# High Quality Cables



## keithsplace (Nov 26, 2010)

I make most of my own cables. I'am a sound tech and own a small production co.
So I make my own mic, patch, speaker and most all of my cables.
I think there is a point at witch money is well spent and waisted when it comes to cables.
Yes there is a difference. I did a lot of research on this and found that when it comes to speaker
cables, anything more than the proper gauge of wire and connectors to handle the signal and length is money waisted.
When it comes to sigal path cables, as in audio input, patch, and amp feed wires is another story.
I use only studio grade cables.. now these are not boutique cables hyped up with fancy claims.
But well made, incredibly well sheilded and I use only high quality solder and connectors.
This is where money is well spent in my oppinion, as this is where noise and interference, phase
distortion and many sound issues can start, once noise gets in the signal path at this point, you can't get it out, even with the best equipment.
You can check out some of them at my site which I will post after I get 5 posts.


----------



## koyaan (Mar 2, 2010)

I would have to agree that interconnects have more bearing on system performance than speaker cabels.
Any thoughts on the effects of premium power cords ?


----------



## lcaillo (May 2, 2006)

Welcome to Home Theater Shack. We hope that you will become part of the HTS community and enjoy both contributing to help others and find value in what others have posted.


----------



## tesseract (Aug 9, 2010)

Welcome to HTS, keithsplace!


----------



## mechman (Feb 8, 2007)

Welcome to the forum. Good to have you aboard! :T


----------



## keithsplace (Nov 26, 2010)

About the same as speaker cables, (in my opinion). I am an electrician by trade.
Sound tech by second income and passion.
Other than being the proper gauge to handle the peak demand of the equipment it supplies.
Overkill is overkill. If it can handle over the maximum amperage that the equipment requires
and the outlet/extention/power strip that supplies it is at the rated power, it should be sufficiant.
Today equipment power supplies are designed fairly well and most quality equipment will have
sufficiant filters and headroom to handle and produce the specs engineered into the equipment.


----------



## Anthony (Oct 5, 2006)

Welcome aboard.

I too make my own cables. I'm an engineer by trade, but have a small side business doing HT installs, wiring, odd jobs, etc (although I haven't had much time for it).
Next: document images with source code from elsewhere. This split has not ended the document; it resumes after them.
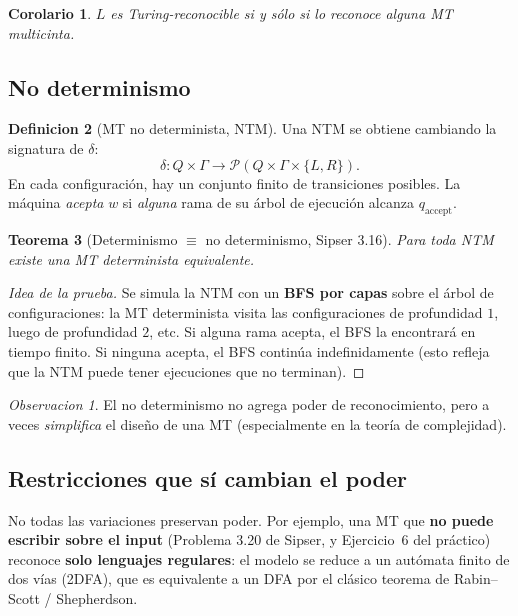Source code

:\documentclass[11pt,a4paper]{article}
\theoremstyle{plain}
\newtheorem{teorema}{Teorema}[section]
\newtheorem{corolario}[teorema]{Corolario}
\theoremstyle{definition}
\newtheorem{definicion}[teorema]{Definicion}
\theoremstyle{remark}
\newtheorem*{observacion}{Observacion}
\newcommand{\qaccept}{q_{\text{accept}}}
\newcommand{\Pow}{\mathcal{P}}
\begin{document}
\begin{corolario}
$L$ es Turing-reconocible si y s\'olo si lo reconoce alguna MT multicinta.
\end{corolario}

\subsection{No determinismo}

\begin{definicion}[MT no determinista, NTM]
Una NTM se obtiene cambiando la signatura de $\delta$:
\[
  \delta : Q\times\Gamma \to \Pow(Q\times\Gamma\times\{L,R\}).
\]
En cada configuraci\'on, hay un conjunto finito de transiciones posibles.
La m\'aquina \emph{acepta} $w$ si \emph{alguna} rama de su \'arbol de
ejecuci\'on alcanza $\qaccept$.
\end{definicion}

\begin{teorema}[Determinismo $\equiv$ no determinismo, Sipser 3.16]
Para toda NTM existe una MT determinista equivalente.
\end{teorema}

\begin{proof}[Idea de la prueba]
Se simula la NTM con un \textbf{BFS por capas} sobre el \'arbol de
configuraciones: la MT determinista visita las configuraciones de
profundidad $1$, luego de profundidad $2$, etc. Si alguna rama acepta, el
BFS la encontrar\'a en tiempo finito. Si ninguna acepta, el BFS contin\'ua
indefinidamente (esto refleja que la NTM puede tener ejecuciones que no
terminan).
\end{proof}

\begin{observacion}
El no determinismo no agrega poder de reconocimiento, pero a veces
\emph{simplifica} el dise\~no de una MT (especialmente en la teor\'ia de
complejidad).
\end{observacion}

\subsection{Restricciones que s\'i cambian el poder}

No todas las variaciones preservan poder. Por ejemplo, una MT que
\textbf{no puede escribir sobre el input} (Problema 3.20 de Sipser, y
Ejercicio~6 del pr\'actico) reconoce \textbf{solo lenguajes regulares}: el
modelo se reduce a un aut\'omata finito de dos v\'ias (2DFA), que es
equivalente a un DFA por el cl\'asico teorema de Rabin--Scott /
Shepherdson.
\end{document}
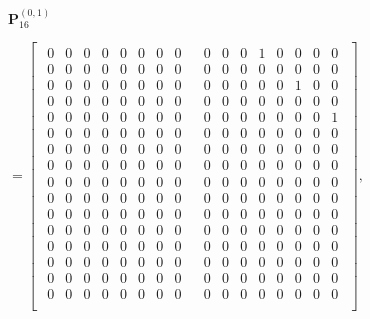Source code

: \documentclass{jtacs}
\numberwithin{equation}{section}
\begin{document}
\begin{center}
$\mathbf{P}_{16}^{(0,1)}$
\begin{adjustbox}{width=0.55\textwidth, margin= 0 0}
$
=\left[
\begin{array}{cc}
\begin{matrix}
0 & 0 & 0 & 0 & 0 & 0 & 0 & 0 \\
0 & 0 & 0 & 0 & 0 & 0 & 0 & 0 \\
0 & 0 & 0 & 0 & 0 & 0 & 0 & 0 \\
0 & 0 & 0 & 0 & 0 & 0 & 0 & 0 \\
0 & 0 & 0 & 0 & 0 & 0 & 0 & 0 \\
0 & 0 & 0 & 0 & 0 & 0 & 0 & 0 \\
0 & 0 & 0 & 0 & 0 & 0 & 0 & 0 \\
0 & 0 & 0 & 0 & 0 & 0 & 0 & 0 \\
0 & 0 & 0 & 0 & 0 & 0 & 0 & 0 \\
0 & 0 & 0 & 0 & 0 & 0 & 0 & 0 \\
0 & 0 & 0 & 0 & 0 & 0 & 0 & 0 \\
0 & 0 & 0 & 0 & 0 & 0 & 0 & 0 \\
0 & 0 & 0 & 0 & 0 & 0 & 0 & 0 \\
0 & 0 & 0 & 0 & 0 & 0 & 0 & 0 \\
0 & 0 & 0 & 0 & 0 & 0 & 0 & 0 \\
0 & 0 & 0 & 0 & 0 & 0 & 0 & 0 \\
\end{matrix}
&
\begin{matrix}
0 & 0 & 0 & 1 & 0 & 0 & 0 & 0 \\
0 & 0 & 0 & 0 & 0 & 0 & 0 & 0 \\
0 & 0 & 0 & 0 & 0 & 1 & 0 & 0 \\
0 & 0 & 0 & 0 & 0 & 0 & 0 & 0 \\
0 & 0 & 0 & 0 & 0 & 0 & 0 & 1 \\
0 & 0 & 0 & 0 & 0 & 0 & 0 & 0 \\
0 & 0 & 0 & 0 & 0 & 0 & 0 & 0 \\
0 & 0 & 0 & 0 & 0 & 0 & 0 & 0 \\
0 & 0 & 0 & 0 & 0 & 0 & 0 & 0 \\
0 & 0 & 0 & 0 & 0 & 0 & 0 & 0 \\
0 & 0 & 0 & 0 & 0 & 0 & 0 & 0 \\
0 & 0 & 0 & 0 & 0 & 0 & 0 & 0 \\
0 & 0 & 0 & 0 & 0 & 0 & 0 & 0 \\
0 & 0 & 0 & 0 & 0 & 0 & 0 & 0 \\
0 & 0 & 0 & 0 & 0 & 0 & 0 & 0 \\
0 & 0 & 0 & 0 & 0 & 0 & 0 & 0 \\
\end{matrix}
\end{array}
\right],
$
\end{adjustbox}\end{center}
\end{document}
I use mostly production stuff like Canare, Belden, etc. I will argue that there is a good price point for quality with signal and speaker wires, but it can move to overkill quickly. For instance, you can get cheap RCA's and solder them on, or the Caranre crimps, which you can use to pick up equipment 

For speaker wire, I like the slightly expensive stuff because it has a higher strand count -- not because I'm worried about skin effect or other very slight distortions, but because the high strand count is more flexible and easier to run, bundle, and handle. 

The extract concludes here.